OpenAI wants to talk about the future. But I’d rather talk about how we control what we’ve built now.”

Bender says, while we’re talking about that impossible future, we’re not paying attention to the present. “OpenAI wants to talk about how we ensure AI will be beneficial to humanity and how we govern it. But I’d like to talk about how we control what we’ve built now and what we need to do so that it doesn’t cause problems today, rather than distracting from what would happen if we had these autonomous agents ,” he believes.

He hasn’t lost hope that some sort of regulation will arrive, partly because of the computational effort these models require. “It takes a lot of resources to build one of these things and get it running, which gives a little more leeway for regulation. We need a regulation around transparency. OpenAI is not openly talking about it. Hope this helps people understand better.”

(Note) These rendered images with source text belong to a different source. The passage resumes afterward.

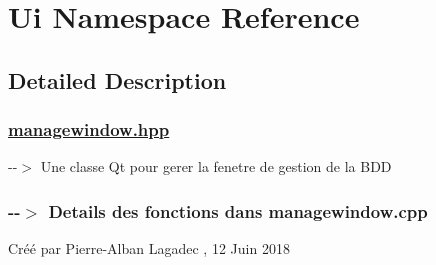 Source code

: \hypertarget{namespaceUi}{}\section{Ui Namespace Reference}
\label{namespaceUi}


\subsection{Detailed Description}
\subsubsection*{\mbox{\hyperlink{managewindow_8hpp_source}{managewindow.\+hpp}} }

-\/-\/$>$ Une classe Qt pour gerer la fenetre de gestion de la B\+DD

\subsubsection*{-\/-\/$>$ Details des fonctions dans managewindow.\+cpp }

Créé par Pierre-\/Alban Lagadec , 12 Juin 2018  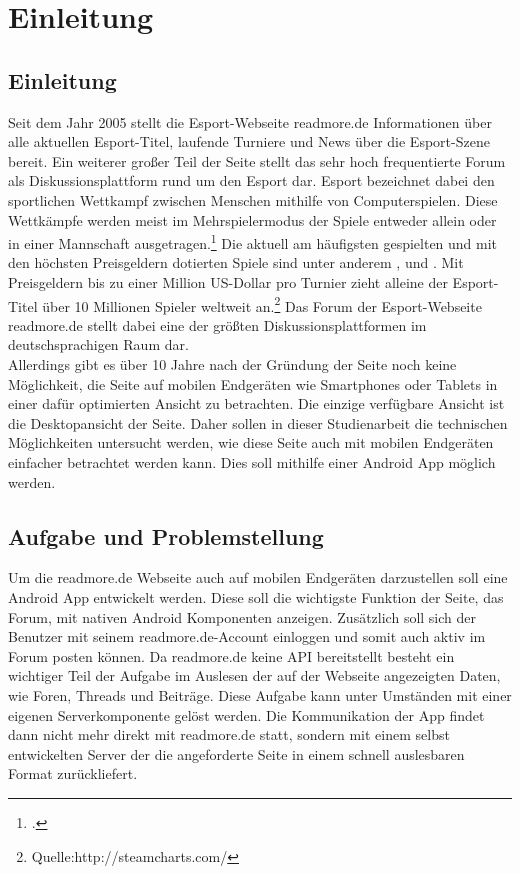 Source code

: \chapter{Einleitung}
\label{cha:Einleitung}

\section{Einleitung}
Seit dem Jahr 2005 stellt die Esport-Webseite readmore.de Informationen über
alle aktuellen Esport-Titel, laufende Turniere und News über die Esport-Szene
bereit. Ein weiterer großer Teil der Seite stellt das sehr hoch frequentierte
Forum als Diskussionsplattform rund um den Esport dar. Esport bezeichnet dabei
den sportlichen Wettkampf zwischen Menschen mithilfe von Computerspielen. Diese
Wettkämpfe werden meist im Mehrspielermodus der Spiele entweder allein oder in
einer Mannschaft ausgetragen.\footcite{esport1} Die aktuell am häufigsten
gespielten und mit den höchsten Preisgeldern dotierten Spiele sind unter anderem
,  und .
Mit Preisgeldern bis zu einer Million US-Dollar pro Turnier zieht alleine der
Esport-Titel  über 10 Millionen Spieler weltweit
an.\footnote{Quelle:http://steamcharts.com/}
Das Forum der Esport-Webseite readmore.de stellt dabei eine der größten
Diskussionsplattformen im deutschsprachigen Raum dar. \\
Allerdings gibt es über 10 Jahre nach der Gründung der Seite noch keine
Möglichkeit, die Seite auf mobilen Endgeräten wie Smartphones oder Tablets in
einer dafür optimierten Ansicht zu betrachten. Die einzige verfügbare Ansicht
ist die Desktopansicht der Seite. Daher sollen in dieser Studienarbeit die
technischen Möglichkeiten untersucht werden, wie diese Seite auch mit mobilen
Endgeräten einfacher betrachtet werden kann. Dies soll mithilfe einer Android
App möglich werden.
\section{Aufgabe und Problemstellung}
Um die readmore.de Webseite auch auf mobilen Endgeräten darzustellen soll eine
Android App entwickelt werden. Diese soll die wichtigste Funktion der Seite, das
Forum, mit nativen Android Komponenten anzeigen. Zusätzlich soll sich der
Benutzer mit seinem readmore.de-Account einloggen und somit auch aktiv im Forum
posten können. Da readmore.de keine API bereitstellt besteht ein wichtiger Teil
der Aufgabe im Auslesen der auf der Webseite angezeigten Daten, wie Foren, Threads und Beiträge. Diese
Aufgabe kann unter Umständen mit einer eigenen Serverkomponente gelöst werden.
Die Kommunikation der App findet dann nicht mehr direkt mit readmore.de statt,
sondern mit einem selbst entwickelten Server der die angeforderte Seite in einem
schnell auslesbaren Format zurückliefert.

science fiction is not the only future

Bender often hears that, despite holding a master’s degree in computational linguistics, she is an angry woman complaining about technology: “I don’t get offended when people tell me that because I know they’re wrong. . However, they also show an attitude of believing that there is a predetermined path that science and technology should take us, and this is the path that we have learned from science fiction. This is a self-destructive way of understanding what science is. Science is a group of people who expand and explore different things and then talk to each other, not people who follow a straight path, trying to be the first to reach the end.

Bender has one last message for those who believe this path will be accessible and simple: “What I’m about to say may be sarcastic and simplistic, but maybe they’re just waiting to get to that point. Where these models are fed up with so much data that at that moment I decide to spontaneously become conscious.” For now, that’s the plan.